▸ WORK REQUIRED: Go through the listing below and count the lines with "number" in them. Only the count is needed.

▸ SUPPLIED DATA:
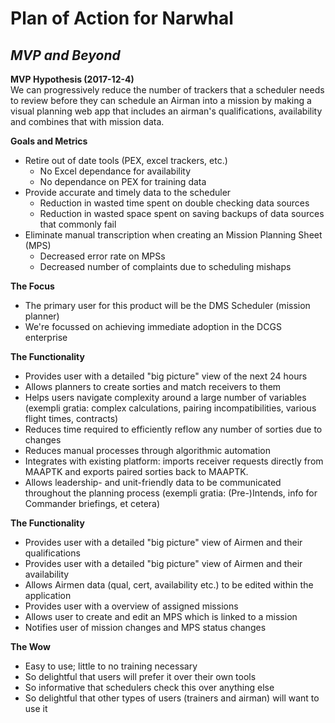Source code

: # Plan of Action for Narwhal
## _MVP and Beyond_

**MVP Hypothesis (2017-12-4)**  
We can progressively reduce the number of trackers that a scheduler needs to review before they can schedule an Airman into a mission by making a visual planning web app that includes an airman's qualifications, availability and combines that with mission data. 

**Goals and Metrics** 
* Retire out of date tools (PEX, excel trackers, etc.)  
    * No Excel dependance for availability
    * No dependance on PEX for training data
* Provide accurate and timely data to the scheduler
    * Reduction in wasted time spent on double checking data sources
    * Reduction in wasted space spent on saving backups of data sources that commonly fail
* Eliminate manual transcription when creating an Mission Planning Sheet (MPS)
    * Decreased error rate on MPSs 
    * Decreased number of complaints due to scheduling mishaps


**The Focus**  
* The primary user for this product will be the DMS Scheduler (mission planner)
* We're focussed on achieving immediate adoption in the DCGS enterprise
  
**The Functionality**  
* Provides user with a detailed "big picture" view of the next 24 hours
* Allows planners to create sorties and match receivers to them
* Helps users navigate complexity around a large number of variables (exempli gratia: complex calculations, pairing incompatibilities, various flight times, contracts)
* Reduces time required to efficiently reflow any number of sorties due to changes
* Reduces manual processes through algorithmic automation
* Integrates with existing platform: imports receiver requests directly from MAAPTK and exports paired sorties back to MAAPTK.
* Allows leadership- and unit-friendly data to be communicated throughout the planning process (exempli gratia: (Pre-)Intends, info for Commander briefings, et cetera)

**The Functionality**
* Provides user with a detailed "big picture" view of Airmen and their qualifications
* Provides user with a detailed "big picture" view of Airmen and their availability
* Allows Airmen data (qual, cert, availability etc.) to be edited within the application
* Provides user with a overview of assigned missions
* Allows user to create and edit an MPS which is linked to a mission
* Notifies user of mission changes and MPS status changes 
  
**The Wow**  
* Easy to use; little to no training necessary
* So delightful that users will prefer it over their own tools
* So informative that schedulers check this over anything else
* So delightful that other types of users (trainers and airman) will want to use it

▸ RESPONSE: 4